* **Required work**
The string "public" appears in some lines of the data. Report how many, with no other words.

Recorded data:

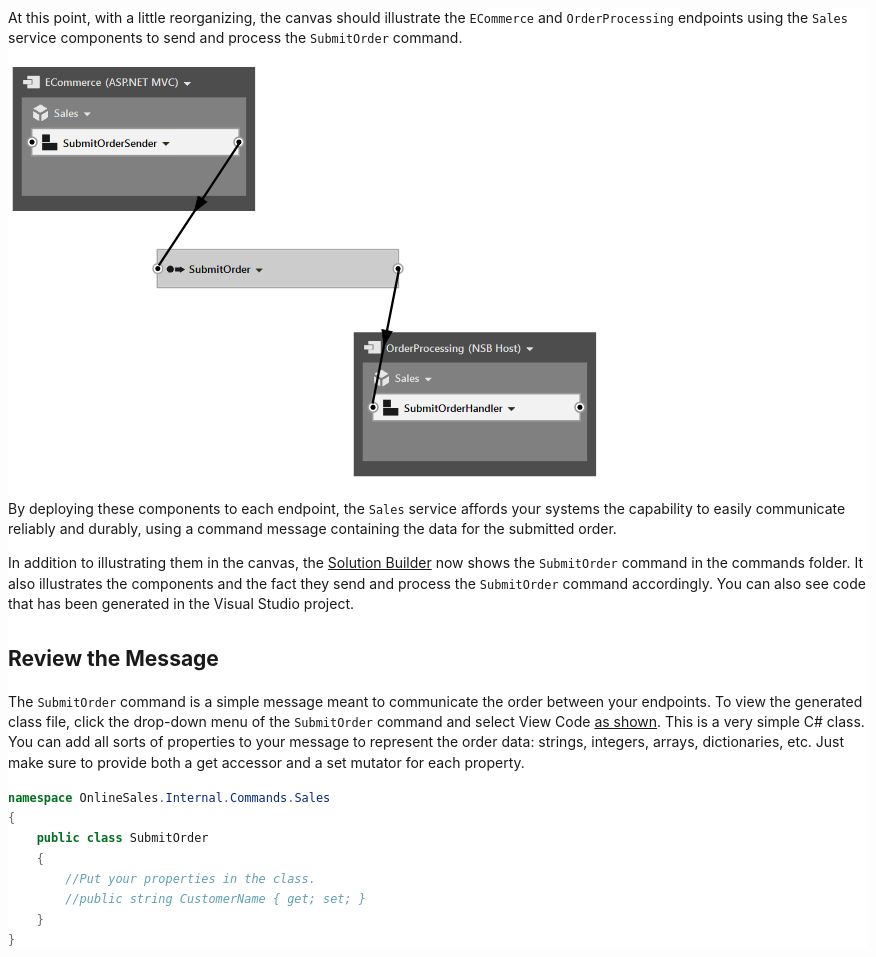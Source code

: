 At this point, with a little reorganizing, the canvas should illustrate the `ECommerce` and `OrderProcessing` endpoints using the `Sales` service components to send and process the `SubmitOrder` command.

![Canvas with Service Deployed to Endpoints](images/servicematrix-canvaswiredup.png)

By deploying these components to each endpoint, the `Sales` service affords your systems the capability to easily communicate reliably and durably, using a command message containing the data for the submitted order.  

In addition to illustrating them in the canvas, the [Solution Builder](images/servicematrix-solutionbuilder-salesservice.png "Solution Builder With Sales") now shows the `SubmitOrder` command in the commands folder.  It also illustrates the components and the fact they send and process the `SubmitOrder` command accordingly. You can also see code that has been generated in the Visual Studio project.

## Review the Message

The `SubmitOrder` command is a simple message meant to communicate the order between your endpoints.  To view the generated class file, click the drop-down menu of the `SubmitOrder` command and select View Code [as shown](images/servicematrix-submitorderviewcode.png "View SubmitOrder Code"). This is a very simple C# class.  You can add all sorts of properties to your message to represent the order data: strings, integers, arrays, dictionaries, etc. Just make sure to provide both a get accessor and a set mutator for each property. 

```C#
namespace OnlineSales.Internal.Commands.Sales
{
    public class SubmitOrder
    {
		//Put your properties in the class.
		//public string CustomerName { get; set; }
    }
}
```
==
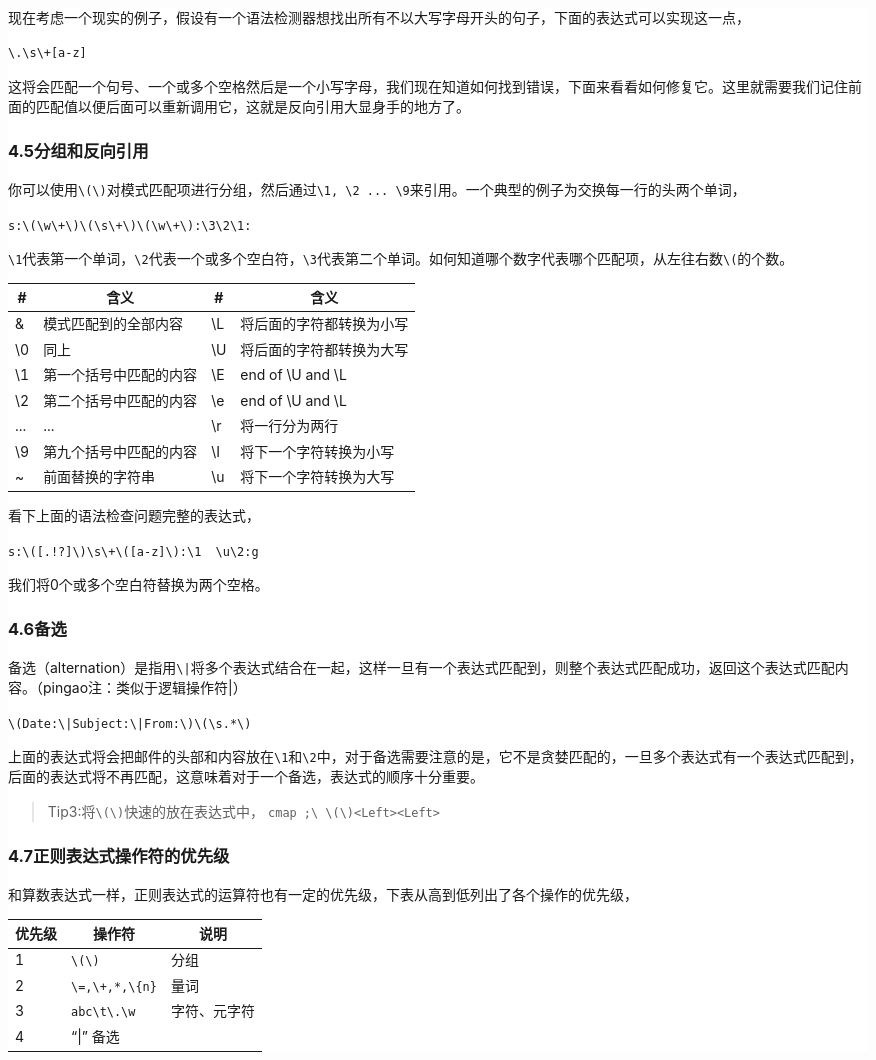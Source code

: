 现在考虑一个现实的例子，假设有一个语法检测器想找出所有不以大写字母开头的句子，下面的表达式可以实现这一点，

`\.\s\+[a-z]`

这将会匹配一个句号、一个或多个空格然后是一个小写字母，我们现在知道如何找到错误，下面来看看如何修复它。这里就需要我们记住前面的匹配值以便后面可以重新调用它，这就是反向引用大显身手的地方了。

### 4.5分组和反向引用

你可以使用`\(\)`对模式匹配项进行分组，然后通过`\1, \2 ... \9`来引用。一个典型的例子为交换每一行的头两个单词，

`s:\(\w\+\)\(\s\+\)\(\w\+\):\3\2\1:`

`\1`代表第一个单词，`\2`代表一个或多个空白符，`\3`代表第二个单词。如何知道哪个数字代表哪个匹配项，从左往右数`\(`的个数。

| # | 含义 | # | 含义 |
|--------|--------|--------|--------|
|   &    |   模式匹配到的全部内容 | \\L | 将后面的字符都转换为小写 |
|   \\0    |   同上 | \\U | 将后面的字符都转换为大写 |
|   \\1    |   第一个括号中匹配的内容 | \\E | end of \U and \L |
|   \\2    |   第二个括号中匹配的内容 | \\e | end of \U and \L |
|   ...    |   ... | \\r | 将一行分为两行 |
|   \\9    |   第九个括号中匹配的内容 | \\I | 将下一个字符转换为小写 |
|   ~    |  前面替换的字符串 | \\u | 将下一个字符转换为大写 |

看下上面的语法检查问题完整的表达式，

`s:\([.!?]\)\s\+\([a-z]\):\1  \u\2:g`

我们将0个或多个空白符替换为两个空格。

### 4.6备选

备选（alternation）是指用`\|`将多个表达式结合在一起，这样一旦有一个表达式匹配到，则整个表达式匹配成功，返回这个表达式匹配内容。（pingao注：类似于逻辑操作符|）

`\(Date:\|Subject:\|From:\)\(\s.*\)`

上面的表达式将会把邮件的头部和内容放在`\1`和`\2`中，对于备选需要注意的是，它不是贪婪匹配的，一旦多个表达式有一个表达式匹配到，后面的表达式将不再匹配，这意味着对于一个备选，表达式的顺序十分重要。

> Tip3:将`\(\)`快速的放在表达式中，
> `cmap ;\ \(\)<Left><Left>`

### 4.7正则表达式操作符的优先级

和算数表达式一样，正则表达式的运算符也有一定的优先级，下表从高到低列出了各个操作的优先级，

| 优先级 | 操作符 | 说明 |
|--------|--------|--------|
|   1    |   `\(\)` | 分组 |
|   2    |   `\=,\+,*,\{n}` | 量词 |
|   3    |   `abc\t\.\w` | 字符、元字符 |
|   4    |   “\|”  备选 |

* **Answer to this problem**
2